Oggi no

Oggi no

Sfoglio i giornali e trovo intere paginate su cosa "fare" a Ferragosto. Incontro un amico ed egli, sollecito, si informa su cosa "faccio" a Ferragosto. Chiudo il giornale e, in risposta all’amico, balbetto qualcosa.
Vorrei dire, e non riesco a dire, che il punto è proprio questo: a Ferragosto vorrei non "fare". Mi piacerebbe insomma interpretare la giornata di festa - al di là della sua ufficiale intitolazione religiosa - come un invito all’ozio. Di più, all’inazione. Guardate dalla finestra: se il tempo a Ferragosto è come dovrebbe essere, la risposta, scritta dalla Natura, è già lì. Il sole batte durissimo, l’aria è pesante di calura e gli alberi, immobili, sembrano dipinti a olio su una tela di cera. I voli degli insetti sono brevi e pesanti, quasi ubriachi. Ecco, la natura oggi non "fa". Si limita a essere, il che è molto meglio.

Mi rendo conto che è difficile sfuggire al "fare". Specie quando, come nella giornata di oggi, si presenta subdolamente sotto le vesti di "fare quello che voglio". Gli altri giorni bisogna "fare" soprattutto ciò che vogliono gli altri: oggi, giorno di festa, uno si illude: «Posso fare quello che voglio». È un passo falso che condurrà alla tragedia. La sensazione di poter "fare ciò che si vuole" porta ad organizzare attività - scampagnate, pranzi, visite, pic-nic, nuotate, partite di pallone - che finiranno per coinvolgere altre persone. Questo, a sua volta, porterà a condizionare il proprio "fare ciò che si vuole" al "fare ciò che si vuole altrui" e quindi costringerà a compromessi, aggiustamenti, concessioni, vere e proprie rese della volontà.

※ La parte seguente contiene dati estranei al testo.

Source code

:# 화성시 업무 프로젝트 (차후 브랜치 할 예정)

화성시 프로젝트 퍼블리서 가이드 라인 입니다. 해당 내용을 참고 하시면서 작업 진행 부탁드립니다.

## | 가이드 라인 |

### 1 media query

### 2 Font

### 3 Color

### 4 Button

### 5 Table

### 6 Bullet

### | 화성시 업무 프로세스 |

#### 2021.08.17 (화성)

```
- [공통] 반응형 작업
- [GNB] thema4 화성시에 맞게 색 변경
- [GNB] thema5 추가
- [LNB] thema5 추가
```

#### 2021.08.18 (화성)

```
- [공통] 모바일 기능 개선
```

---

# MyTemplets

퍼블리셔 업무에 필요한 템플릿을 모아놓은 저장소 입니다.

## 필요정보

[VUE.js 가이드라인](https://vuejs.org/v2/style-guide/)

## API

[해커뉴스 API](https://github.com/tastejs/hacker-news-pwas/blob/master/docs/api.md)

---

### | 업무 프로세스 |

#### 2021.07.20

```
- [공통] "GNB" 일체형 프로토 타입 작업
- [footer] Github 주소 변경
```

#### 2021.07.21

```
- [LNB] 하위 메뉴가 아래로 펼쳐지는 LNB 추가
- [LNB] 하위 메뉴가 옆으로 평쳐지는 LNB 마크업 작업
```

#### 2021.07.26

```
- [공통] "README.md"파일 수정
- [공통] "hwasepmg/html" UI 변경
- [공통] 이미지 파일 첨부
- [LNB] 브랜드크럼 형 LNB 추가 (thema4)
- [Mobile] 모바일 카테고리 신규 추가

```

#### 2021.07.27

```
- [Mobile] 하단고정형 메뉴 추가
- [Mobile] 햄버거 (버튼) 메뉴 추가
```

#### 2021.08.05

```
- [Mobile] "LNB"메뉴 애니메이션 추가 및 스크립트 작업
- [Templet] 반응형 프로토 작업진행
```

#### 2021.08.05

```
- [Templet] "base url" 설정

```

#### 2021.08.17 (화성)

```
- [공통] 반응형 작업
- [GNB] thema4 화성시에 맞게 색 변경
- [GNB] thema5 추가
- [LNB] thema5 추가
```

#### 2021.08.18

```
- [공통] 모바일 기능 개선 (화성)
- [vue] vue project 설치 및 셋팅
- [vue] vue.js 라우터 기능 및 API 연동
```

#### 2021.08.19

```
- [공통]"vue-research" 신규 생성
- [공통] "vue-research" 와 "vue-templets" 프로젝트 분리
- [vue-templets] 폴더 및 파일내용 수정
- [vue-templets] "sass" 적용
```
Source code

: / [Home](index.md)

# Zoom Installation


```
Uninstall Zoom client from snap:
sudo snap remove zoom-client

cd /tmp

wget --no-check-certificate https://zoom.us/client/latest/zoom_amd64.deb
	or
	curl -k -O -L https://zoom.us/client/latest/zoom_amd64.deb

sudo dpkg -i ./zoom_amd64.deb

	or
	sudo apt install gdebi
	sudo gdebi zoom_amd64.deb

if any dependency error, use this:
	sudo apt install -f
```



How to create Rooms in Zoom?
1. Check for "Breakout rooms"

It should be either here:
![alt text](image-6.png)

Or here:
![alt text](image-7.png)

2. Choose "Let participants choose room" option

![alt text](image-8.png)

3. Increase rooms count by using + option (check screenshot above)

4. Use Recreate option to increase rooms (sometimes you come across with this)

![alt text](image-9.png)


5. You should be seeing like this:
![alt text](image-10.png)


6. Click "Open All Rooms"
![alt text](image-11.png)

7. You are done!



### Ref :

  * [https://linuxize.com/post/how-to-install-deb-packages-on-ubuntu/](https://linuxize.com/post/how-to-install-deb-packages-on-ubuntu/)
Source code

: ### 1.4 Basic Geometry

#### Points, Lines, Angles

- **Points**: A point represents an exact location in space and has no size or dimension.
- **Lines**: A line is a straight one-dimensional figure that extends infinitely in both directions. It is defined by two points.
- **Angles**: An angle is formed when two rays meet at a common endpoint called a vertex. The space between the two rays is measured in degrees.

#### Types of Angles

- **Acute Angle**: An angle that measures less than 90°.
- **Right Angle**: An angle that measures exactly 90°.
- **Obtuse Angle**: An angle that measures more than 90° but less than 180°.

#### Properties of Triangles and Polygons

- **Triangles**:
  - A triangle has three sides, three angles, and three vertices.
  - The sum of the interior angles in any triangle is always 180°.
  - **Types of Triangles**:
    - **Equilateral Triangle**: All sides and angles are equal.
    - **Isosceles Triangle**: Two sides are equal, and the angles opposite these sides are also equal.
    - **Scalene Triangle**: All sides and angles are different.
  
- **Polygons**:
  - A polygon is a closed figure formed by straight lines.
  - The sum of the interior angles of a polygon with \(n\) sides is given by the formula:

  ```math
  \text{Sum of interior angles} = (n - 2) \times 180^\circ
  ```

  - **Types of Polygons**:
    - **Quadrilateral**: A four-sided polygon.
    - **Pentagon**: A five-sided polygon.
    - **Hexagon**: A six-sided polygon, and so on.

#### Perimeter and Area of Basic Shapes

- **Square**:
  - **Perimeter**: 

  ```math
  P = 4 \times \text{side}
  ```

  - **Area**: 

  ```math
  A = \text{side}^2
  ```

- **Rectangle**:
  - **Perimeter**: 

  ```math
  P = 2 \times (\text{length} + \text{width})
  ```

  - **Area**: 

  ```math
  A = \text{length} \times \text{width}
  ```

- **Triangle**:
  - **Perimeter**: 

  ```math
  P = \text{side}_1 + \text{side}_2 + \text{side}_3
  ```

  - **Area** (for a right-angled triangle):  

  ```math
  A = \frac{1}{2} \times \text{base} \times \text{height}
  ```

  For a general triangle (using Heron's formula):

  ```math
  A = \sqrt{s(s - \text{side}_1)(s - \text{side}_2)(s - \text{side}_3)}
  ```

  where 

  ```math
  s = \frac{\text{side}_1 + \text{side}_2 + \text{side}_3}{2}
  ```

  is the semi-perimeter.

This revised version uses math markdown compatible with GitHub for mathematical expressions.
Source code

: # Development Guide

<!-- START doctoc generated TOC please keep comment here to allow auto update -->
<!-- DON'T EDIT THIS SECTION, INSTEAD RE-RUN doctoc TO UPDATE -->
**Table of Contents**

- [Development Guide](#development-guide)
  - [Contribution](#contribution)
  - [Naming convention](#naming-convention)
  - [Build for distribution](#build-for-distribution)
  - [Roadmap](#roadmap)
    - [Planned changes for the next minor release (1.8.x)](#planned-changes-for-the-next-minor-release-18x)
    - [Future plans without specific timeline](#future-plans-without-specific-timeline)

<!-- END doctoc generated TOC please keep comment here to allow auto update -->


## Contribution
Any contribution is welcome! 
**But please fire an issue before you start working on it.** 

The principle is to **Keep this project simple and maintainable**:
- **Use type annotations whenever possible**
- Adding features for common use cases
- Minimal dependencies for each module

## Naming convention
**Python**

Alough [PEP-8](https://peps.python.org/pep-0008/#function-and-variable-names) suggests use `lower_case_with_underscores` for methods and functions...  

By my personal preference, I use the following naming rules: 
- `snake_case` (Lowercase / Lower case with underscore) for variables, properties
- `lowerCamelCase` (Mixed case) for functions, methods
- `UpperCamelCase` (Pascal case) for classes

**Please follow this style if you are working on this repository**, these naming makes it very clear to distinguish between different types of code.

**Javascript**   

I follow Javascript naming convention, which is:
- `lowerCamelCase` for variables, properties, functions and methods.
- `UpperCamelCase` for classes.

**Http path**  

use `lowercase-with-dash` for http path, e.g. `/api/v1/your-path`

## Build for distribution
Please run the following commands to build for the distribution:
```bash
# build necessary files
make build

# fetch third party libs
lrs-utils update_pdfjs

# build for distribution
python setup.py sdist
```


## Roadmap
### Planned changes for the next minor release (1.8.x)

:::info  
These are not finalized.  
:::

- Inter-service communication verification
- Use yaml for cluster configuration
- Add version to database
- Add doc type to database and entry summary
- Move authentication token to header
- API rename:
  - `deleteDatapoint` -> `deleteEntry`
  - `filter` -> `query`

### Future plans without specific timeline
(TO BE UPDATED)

No, il tempo concesso agli altri può essere piacevolissimo, quasi sempre lo è, ma non risponde al progetto iniziale: dedicarsi - devolversi, direi - a un ozio caldamente egoistico. Quello che porterebbe a dire (se "dire" non fosse già anche troppo "fare"): «Ieri ho fatto, domani farò. Oggi no».